C19th-today: A post-industrial psyche in a post-agricultural society
Here are excerpts from a thought-provoking article, which resonates for me, on how there is a new social order in the post-industrial world, just as uprooted as that created by the industrial revolution, but perhaps more psychically disoriented:
…in the first industrial era, the capitalist labour market created a different kind of humanity out of the wasting peasantry of an impoverished countryside, as people streamed towards the new industrial towns of the early 19th century. A different kind of human being, never before seen in history, was born – the industrial worker, created by the necessities of a national division of labour, which sent its children into mills, mines, forges and manufactories, to learn there a cruel pedagogy of survival. [… Many, such as Engels and George Orwell] tried to make sense of the strange and perverse character of people whose lives had long ago forsaken the cycle of seed-time and harvest, and had been remade by the harsh rhythms of industrial discipline.

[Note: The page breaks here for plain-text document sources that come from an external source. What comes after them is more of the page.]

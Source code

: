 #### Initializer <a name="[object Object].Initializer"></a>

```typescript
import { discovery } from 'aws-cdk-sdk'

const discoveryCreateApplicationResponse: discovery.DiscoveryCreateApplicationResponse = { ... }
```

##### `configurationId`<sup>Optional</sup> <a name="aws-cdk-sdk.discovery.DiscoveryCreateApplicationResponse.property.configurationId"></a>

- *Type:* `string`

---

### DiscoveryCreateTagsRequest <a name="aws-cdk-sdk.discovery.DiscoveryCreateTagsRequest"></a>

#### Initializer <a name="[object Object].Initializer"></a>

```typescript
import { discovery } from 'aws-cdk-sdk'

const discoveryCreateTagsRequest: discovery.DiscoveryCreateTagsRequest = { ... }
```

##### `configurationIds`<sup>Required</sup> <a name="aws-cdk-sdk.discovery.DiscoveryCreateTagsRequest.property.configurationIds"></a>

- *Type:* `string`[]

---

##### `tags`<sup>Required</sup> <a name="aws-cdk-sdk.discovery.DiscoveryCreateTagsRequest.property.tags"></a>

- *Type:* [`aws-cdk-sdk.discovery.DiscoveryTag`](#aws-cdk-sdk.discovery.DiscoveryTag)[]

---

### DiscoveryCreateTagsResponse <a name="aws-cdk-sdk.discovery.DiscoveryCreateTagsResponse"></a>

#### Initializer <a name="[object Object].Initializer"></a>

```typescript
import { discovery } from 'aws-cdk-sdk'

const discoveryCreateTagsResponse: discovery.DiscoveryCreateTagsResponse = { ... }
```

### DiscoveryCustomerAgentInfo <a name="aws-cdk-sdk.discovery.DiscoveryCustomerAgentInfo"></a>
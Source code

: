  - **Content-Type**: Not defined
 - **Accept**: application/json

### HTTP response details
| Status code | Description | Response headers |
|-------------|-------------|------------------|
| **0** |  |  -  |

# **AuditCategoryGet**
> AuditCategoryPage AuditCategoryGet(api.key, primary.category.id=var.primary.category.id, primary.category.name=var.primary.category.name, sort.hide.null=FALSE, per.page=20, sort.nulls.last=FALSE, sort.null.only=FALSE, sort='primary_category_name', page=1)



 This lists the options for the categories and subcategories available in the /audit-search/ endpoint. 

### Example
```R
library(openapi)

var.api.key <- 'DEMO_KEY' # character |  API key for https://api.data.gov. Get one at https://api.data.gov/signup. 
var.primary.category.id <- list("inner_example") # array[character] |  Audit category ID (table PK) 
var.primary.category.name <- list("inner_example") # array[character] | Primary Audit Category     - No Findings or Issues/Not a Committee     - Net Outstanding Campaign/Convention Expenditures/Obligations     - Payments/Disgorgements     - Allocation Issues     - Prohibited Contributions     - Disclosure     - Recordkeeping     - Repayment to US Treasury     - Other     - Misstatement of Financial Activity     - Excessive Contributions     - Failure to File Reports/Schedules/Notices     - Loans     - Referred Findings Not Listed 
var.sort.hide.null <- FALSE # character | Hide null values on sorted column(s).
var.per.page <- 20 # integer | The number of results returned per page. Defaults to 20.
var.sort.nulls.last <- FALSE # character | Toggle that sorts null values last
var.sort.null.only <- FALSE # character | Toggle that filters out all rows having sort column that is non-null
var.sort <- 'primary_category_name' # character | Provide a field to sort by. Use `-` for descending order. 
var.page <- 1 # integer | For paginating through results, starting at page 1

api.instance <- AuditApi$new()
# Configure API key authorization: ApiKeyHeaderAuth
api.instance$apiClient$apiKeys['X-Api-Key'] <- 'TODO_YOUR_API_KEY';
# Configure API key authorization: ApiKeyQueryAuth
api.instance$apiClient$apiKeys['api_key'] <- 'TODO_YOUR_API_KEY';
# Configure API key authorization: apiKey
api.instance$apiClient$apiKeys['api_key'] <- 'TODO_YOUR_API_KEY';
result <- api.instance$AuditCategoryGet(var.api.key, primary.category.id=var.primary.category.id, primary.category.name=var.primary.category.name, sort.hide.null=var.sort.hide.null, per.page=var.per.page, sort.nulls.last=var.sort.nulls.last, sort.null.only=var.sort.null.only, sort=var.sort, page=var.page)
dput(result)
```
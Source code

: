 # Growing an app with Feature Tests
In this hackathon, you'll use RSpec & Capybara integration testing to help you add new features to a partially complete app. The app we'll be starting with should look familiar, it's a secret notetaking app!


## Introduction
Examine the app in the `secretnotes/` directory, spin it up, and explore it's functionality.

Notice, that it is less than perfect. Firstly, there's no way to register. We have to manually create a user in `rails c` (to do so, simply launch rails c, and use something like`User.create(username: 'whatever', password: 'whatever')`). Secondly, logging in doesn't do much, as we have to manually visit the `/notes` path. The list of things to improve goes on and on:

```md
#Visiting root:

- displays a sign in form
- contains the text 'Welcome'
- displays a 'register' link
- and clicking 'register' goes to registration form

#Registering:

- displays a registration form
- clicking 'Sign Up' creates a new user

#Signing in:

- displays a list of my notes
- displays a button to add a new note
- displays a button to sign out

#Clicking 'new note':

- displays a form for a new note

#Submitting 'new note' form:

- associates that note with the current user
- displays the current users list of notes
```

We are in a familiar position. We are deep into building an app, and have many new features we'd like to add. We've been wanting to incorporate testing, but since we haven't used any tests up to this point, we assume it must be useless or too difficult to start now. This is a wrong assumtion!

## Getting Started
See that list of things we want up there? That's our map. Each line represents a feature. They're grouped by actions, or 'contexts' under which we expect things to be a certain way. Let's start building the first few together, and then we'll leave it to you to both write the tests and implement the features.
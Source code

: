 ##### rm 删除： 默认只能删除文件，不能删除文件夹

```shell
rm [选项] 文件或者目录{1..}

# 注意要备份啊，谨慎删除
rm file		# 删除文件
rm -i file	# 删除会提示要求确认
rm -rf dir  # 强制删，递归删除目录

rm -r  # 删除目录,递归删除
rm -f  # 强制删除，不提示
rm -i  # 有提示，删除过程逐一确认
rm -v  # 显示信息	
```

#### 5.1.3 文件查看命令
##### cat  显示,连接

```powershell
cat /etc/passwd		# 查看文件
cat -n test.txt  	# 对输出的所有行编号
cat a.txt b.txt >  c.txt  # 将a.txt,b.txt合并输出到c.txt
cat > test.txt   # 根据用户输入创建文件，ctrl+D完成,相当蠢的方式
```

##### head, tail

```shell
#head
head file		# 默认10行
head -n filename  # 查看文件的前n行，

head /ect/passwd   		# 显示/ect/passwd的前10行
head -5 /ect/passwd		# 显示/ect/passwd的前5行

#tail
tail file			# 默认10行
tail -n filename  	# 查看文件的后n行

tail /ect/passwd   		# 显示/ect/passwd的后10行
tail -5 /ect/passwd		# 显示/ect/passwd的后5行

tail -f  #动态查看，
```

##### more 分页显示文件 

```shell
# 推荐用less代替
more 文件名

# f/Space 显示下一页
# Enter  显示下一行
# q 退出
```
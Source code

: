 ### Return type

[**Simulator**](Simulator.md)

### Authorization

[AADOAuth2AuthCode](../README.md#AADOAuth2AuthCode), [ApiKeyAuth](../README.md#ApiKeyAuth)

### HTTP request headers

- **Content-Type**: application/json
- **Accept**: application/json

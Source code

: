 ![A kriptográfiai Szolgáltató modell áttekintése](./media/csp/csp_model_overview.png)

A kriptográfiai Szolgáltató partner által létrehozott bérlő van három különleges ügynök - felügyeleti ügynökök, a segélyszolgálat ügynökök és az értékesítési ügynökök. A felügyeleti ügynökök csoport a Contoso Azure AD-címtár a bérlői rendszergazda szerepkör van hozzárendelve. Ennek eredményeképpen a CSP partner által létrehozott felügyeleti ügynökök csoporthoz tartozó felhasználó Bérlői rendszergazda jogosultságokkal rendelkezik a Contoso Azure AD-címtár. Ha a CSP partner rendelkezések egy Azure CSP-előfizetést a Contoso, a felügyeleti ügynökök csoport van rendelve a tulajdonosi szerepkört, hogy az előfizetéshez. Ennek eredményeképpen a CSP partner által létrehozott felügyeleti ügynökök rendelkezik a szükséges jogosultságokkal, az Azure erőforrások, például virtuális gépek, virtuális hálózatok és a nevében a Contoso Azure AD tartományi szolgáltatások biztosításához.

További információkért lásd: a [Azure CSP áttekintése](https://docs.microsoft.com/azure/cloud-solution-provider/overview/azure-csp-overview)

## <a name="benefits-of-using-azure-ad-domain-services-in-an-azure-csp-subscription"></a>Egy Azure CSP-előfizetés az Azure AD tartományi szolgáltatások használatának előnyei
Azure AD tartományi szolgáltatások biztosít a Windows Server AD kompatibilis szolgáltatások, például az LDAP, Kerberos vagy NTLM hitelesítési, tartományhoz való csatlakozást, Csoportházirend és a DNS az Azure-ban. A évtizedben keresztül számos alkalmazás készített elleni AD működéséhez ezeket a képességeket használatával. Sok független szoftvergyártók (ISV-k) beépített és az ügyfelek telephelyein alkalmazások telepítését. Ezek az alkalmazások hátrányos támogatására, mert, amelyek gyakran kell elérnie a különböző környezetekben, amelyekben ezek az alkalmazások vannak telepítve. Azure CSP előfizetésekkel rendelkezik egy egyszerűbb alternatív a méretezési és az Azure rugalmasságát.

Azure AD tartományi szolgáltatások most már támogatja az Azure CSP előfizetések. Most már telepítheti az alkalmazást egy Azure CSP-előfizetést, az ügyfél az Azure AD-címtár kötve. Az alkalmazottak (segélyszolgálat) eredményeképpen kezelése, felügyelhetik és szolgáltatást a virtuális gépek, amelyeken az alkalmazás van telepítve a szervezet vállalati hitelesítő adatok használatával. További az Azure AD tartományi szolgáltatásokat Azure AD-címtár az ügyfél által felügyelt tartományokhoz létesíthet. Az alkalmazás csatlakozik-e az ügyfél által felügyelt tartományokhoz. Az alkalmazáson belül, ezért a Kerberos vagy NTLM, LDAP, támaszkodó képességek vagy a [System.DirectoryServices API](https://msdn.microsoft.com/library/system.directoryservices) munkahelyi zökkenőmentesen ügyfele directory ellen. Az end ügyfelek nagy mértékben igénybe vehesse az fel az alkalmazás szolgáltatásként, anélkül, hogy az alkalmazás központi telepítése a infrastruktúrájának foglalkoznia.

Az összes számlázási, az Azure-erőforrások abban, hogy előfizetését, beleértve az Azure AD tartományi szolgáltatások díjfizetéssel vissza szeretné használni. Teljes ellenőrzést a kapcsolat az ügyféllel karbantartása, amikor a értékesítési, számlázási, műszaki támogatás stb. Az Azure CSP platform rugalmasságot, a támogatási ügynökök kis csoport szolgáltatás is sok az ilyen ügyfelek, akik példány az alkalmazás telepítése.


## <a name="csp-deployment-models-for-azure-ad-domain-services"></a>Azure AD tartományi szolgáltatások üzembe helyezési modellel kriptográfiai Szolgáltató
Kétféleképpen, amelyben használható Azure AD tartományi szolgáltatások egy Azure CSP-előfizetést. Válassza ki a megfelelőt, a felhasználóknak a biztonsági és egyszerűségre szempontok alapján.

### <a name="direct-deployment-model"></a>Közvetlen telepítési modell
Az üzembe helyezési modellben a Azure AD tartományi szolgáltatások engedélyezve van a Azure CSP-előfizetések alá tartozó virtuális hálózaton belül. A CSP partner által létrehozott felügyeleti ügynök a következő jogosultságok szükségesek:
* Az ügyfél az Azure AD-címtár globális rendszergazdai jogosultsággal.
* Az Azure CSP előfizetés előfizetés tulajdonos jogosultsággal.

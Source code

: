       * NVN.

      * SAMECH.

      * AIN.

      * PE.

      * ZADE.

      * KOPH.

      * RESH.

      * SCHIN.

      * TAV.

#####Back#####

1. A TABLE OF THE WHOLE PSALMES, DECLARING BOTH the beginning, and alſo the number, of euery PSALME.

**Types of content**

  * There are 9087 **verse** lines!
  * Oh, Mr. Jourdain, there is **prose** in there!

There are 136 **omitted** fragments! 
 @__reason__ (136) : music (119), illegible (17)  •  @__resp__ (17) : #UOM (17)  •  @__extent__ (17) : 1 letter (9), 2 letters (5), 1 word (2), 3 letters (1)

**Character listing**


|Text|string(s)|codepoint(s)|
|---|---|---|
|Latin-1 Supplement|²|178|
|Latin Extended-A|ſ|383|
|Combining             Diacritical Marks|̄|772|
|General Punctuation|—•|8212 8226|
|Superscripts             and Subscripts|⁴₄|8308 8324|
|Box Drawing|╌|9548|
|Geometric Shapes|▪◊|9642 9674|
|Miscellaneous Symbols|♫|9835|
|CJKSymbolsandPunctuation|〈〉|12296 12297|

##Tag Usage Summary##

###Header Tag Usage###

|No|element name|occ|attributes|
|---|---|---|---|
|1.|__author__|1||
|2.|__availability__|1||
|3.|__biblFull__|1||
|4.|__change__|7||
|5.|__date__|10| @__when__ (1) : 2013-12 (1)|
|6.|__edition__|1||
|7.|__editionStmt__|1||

In our time, the temper of industrial humanity has been dismantled, no less thoroughly than that of an archaic peasantry in the late 18th and early 19th centuries.
The epic disturbance in our age has dissolved a national division of labour, sent industrial work to distant countries, and left at a loss people who had never doubted their function and reason for existence…
The political vacuum has been filled by identities provided by consumer markets, in which people have searched for meaning, now that the factories have been ploughed into the earth, the great workshop of the world has fallen silent, its rusting machinery exported to distant third world factories, its products outsourced to young factory women in Mexico, Bangladesh or Indonesia…
EP Thompson called his great book The Making of the English Working Class. We have seen its undoing, and the reincarnation of the popular sensibility in a form for which no collective name exists. Whatever it is called, it represents a distinctive psychic structure from anything that preceded it. This remaking is now a fait accompli.
It remains the endeavour of conservatives of all stripes to restore the status quo ante, to place the new kind of human being into a familiar, recognisable and controllable context. This is impossible.The “post-industrial” reality of contemporary Britain is not emancipated from industry, indeed, is even more deeply embedded within it globally, for even basic necessities in daily use are brought in from all over the world; but we look in vain if we seek continuities in the politics that grew out of derelict pit-villages, wasted city suburbs and provincial towns left high and dry by the extinction of the labour they performed.
Of the early industrial era, JL and Barbara Hammond said “the labourer is not a citizen of this or that town but a hand of this or that manufactory”. Today’s definition would be different – the people are not citizens of this or that place, but are the dependents of a global market. This change has the same irreversibility, a psyche refashioned for other, perhaps equally alien, purposes as those which drove people into the choice-less occupations of the industrial towns.
It is a rare hypocrisy that promotes an unchanged politics, when politicians themselves have sought so hard to supersede their own role by preaching the supreme virtue of market values, and then repudiating the consequences of the way these developments work themselves out in the world.
Here’s wikipedia on EP Thompson’s Making of the English Working Class -
The Making of the English Working Class (ISBN 0-140-13603-7) is an influential work of English social history, written by E. P. Thompson, a notable ‘New Left‘ historian; it was published in 1963 (revised 1968) by Victor Gollancz Ltd, and later republished at Pelican, becoming an early Open University Set Book. It concentrates on English artisan and working class society “in its formative years 1780 to 1832.”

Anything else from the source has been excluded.